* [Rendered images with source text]
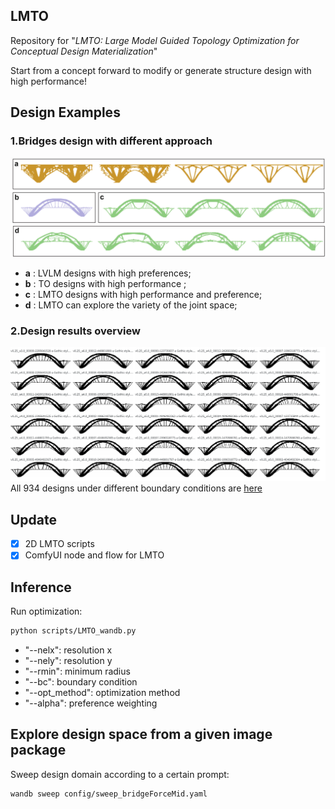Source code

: ## LMTO
Repository for "*LMTO: Large Model Guided Topology
Optimization for Conceptual Design
Materialization*"

Start from a concept forward to modify or generate structure design with high performance!

## Design Examples 
### 1.Bridges design with different approach

![](./assets/2dbridge.png)
- **a** : LVLM designs with high preferences;
- **b** : TO designs with high performance ;
- **c** : LMTO designs with high performance and preference;
- **d** : LMTO can explore the variety of the joint space;

### 2.Design results overview

![](./assets/2dbridge_overview.png)
All 934 designs under different boundary conditions are
[here](https://wandb.ai/langleo/lmto-GothicBridge/reports/LMTO-for-Gothic-Style-Bridge-Design--VmlldzoxMTM1MDc2MA?accessToken=a8kml1ase4hzxceu35c9kfox1yn169pg7pfge294ku4n9gkj7rq92yvxshyulmfb)
## Update
- [x] 2D LMTO scripts
- [x] ComfyUI node and flow for LMTO

## Inference
Run optimization:
```bash
python scripts/LMTO_wandb.py
```
-  "--nelx": resolution x
-  "--nely": resolution y
-  "--rmin": minimum radius
-  "--bc": boundary condition
-  "--opt_method": optimization method
-  "--alpha": preference weighting
## Explore design space from a given image package
Sweep design domain according to a certain prompt:
```bash
wandb sweep config/sweep_bridgeForceMid.yaml
```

* [Task description] Reproduce the records exactly, starting with their first line and ending with the line that contains "## Explore design", though pictures should be dropped.

* [Solution]
Source code

: ## LMTO
Repository for "*LMTO: Large Model Guided Topology
Optimization for Conceptual Design
Materialization*"

Start from a concept forward to modify or generate structure design with high performance!

## Design Examples 
### 1.Bridges design with different approach

![](./assets/2dbridge.png)
- **a** : LVLM designs with high preferences;
- **b** : TO designs with high performance ;
- **c** : LMTO designs with high performance and preference;
- **d** : LMTO can explore the variety of the joint space;

### 2.Design results overview

![](./assets/2dbridge_overview.png)
All 934 designs under different boundary conditions are
[here](https://wandb.ai/langleo/lmto-GothicBridge/reports/LMTO-for-Gothic-Style-Bridge-Design--VmlldzoxMTM1MDc2MA?accessToken=a8kml1ase4hzxceu35c9kfox1yn169pg7pfge294ku4n9gkj7rq92yvxshyulmfb)
## Update
- [x] 2D LMTO scripts
- [x] ComfyUI node and flow for LMTO

## Inference
Run optimization:
```bash
python scripts/LMTO_wandb.py
```
-  "--nelx": resolution x
-  "--nely": resolution y
-  "--rmin": minimum radius
-  "--bc": boundary condition
-  "--opt_method": optimization method
-  "--alpha": preference weighting
## Explore design space from a given image package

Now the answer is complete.